*Items from a data source*
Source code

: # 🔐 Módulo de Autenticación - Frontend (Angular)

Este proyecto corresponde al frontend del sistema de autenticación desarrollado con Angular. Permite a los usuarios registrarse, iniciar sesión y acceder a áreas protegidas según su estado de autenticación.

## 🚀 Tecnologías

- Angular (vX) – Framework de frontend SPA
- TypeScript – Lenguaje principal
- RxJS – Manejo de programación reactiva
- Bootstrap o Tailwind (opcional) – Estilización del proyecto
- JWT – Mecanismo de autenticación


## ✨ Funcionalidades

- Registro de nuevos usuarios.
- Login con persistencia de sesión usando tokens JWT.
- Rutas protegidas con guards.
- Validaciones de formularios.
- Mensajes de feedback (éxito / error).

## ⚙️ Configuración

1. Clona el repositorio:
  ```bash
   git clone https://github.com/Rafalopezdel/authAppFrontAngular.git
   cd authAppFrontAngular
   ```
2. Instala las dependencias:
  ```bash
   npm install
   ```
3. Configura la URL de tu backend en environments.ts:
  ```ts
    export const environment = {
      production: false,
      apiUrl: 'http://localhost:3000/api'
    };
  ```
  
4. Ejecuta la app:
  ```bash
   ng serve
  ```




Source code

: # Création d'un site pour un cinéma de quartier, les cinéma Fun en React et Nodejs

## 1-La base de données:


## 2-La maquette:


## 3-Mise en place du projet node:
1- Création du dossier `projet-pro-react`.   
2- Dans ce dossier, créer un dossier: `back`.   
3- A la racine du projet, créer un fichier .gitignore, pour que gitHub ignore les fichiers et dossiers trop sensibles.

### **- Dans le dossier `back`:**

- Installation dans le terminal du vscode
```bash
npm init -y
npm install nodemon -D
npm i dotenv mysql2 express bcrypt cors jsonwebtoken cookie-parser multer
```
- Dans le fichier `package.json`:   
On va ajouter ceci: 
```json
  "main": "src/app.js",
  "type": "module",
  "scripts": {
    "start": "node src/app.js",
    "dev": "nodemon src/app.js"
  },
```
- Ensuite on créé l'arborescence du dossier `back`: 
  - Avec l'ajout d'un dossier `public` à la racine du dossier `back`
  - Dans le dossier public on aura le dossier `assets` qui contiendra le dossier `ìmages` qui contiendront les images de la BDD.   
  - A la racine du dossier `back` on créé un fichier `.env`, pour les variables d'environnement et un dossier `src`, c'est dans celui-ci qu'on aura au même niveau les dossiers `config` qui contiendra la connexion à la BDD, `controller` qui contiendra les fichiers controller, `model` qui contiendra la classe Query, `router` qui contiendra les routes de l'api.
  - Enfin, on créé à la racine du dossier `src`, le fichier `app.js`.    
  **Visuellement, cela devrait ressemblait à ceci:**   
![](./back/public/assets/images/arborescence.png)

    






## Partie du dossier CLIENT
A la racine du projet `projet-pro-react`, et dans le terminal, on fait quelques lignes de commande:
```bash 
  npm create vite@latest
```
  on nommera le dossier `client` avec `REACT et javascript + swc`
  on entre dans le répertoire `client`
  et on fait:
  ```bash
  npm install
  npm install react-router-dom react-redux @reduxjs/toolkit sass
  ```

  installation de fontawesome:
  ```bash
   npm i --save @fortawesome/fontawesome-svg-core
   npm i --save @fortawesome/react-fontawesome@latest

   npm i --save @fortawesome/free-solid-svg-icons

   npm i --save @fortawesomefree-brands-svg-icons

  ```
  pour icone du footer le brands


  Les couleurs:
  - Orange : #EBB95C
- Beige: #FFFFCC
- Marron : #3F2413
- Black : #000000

*PROBLEM*
Across the data shown above, how many lines carry the string "arborescence"? Reply with the figure by itself.

*SOLUTION TO THE EXERCISE*
2